Bottom Line: It Matters

We all know that teens and young adults are good at hiding how they’re feeling, but here’s what we do know: they crave support, positivity, and belief in their potential, even if they don’t ask for it. Sending weekly affirmations is like giving them a little pep talk, reminding them they’re capable, resilient, and not doing this whole life thing alone.
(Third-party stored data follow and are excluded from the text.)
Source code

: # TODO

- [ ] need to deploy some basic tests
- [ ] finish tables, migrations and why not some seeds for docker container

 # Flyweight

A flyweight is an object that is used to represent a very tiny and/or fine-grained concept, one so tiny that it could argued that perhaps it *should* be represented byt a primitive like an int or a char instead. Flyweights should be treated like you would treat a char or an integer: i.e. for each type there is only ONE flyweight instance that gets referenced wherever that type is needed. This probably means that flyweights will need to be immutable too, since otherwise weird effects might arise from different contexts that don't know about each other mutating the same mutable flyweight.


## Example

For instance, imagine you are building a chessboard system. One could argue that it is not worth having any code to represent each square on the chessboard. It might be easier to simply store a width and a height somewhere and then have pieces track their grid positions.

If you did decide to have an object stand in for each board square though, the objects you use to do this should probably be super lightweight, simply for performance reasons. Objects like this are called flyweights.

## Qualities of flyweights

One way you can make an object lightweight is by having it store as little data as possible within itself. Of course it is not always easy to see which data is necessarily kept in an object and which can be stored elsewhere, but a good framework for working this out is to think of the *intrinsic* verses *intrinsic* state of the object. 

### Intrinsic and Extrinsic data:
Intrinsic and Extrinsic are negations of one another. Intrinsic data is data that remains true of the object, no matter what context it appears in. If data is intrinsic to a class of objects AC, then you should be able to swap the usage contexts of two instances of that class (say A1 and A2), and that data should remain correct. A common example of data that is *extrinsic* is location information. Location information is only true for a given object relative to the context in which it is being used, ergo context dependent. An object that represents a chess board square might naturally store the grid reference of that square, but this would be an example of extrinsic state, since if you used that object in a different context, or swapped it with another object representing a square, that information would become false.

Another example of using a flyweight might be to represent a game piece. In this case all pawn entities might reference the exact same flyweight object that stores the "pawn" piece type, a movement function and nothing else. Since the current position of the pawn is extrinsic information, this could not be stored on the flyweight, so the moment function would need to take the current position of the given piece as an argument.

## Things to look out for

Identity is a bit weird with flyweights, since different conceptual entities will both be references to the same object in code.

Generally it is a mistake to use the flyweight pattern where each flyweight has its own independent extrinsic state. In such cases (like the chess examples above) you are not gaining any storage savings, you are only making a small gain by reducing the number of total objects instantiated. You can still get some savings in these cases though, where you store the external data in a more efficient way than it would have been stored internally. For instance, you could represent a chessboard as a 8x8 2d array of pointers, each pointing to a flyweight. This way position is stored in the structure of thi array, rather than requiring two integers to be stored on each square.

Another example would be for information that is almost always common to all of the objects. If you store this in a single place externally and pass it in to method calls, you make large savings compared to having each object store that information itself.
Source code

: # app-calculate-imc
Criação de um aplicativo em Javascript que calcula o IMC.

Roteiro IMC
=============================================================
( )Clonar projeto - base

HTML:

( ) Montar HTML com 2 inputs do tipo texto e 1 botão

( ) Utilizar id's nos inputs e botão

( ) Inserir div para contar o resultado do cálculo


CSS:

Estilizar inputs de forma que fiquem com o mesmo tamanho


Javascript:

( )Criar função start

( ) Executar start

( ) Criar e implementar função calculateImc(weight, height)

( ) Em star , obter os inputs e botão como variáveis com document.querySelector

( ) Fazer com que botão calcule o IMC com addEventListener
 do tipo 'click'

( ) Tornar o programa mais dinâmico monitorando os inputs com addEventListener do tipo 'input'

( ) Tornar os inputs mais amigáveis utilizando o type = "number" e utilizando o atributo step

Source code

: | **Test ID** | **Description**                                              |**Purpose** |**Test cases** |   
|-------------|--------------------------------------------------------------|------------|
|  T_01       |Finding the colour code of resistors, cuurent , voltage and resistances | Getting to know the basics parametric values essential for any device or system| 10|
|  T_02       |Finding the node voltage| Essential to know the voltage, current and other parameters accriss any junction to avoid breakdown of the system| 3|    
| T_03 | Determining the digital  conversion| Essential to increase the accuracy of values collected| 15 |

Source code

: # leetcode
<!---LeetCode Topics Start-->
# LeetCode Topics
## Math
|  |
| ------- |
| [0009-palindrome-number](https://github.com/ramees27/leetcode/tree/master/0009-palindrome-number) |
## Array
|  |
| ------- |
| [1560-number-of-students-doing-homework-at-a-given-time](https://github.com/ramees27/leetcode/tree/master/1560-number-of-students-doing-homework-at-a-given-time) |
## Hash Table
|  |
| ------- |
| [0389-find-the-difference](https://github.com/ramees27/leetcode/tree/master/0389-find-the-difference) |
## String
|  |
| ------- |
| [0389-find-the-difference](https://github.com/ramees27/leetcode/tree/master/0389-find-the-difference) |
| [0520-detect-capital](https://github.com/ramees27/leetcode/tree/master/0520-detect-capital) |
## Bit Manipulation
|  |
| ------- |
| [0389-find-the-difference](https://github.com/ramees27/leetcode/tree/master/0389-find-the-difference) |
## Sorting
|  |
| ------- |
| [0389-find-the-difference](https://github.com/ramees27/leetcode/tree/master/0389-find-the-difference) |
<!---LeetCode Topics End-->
So whether they send you a “K, thx” or (fingers crossed) an actual response, keep those affirmations coming. You’re helping shape their mindset, boost their confidence, and build a stronger connection—even if they won’t admit it until, you know, maybe in 10 years at Thanksgiving.
​
You’ve got this, superhero parent. And so does your kid.

Download a Years Worth of Affirmations

Alright, parents, here’s the deal: sending these affirmations to your kids is super easy, and we’ve made it foolproof and FREE (because we know you’ve got enough on your plate). All you’ve gotta do is:

1. Download the overview with all the affirmations and encouragements for the year.
2. Then, grab the 52 ready-to-go images we made on Canva—they’re designed to be text-perfect and look amazing on your kid’s phone screen.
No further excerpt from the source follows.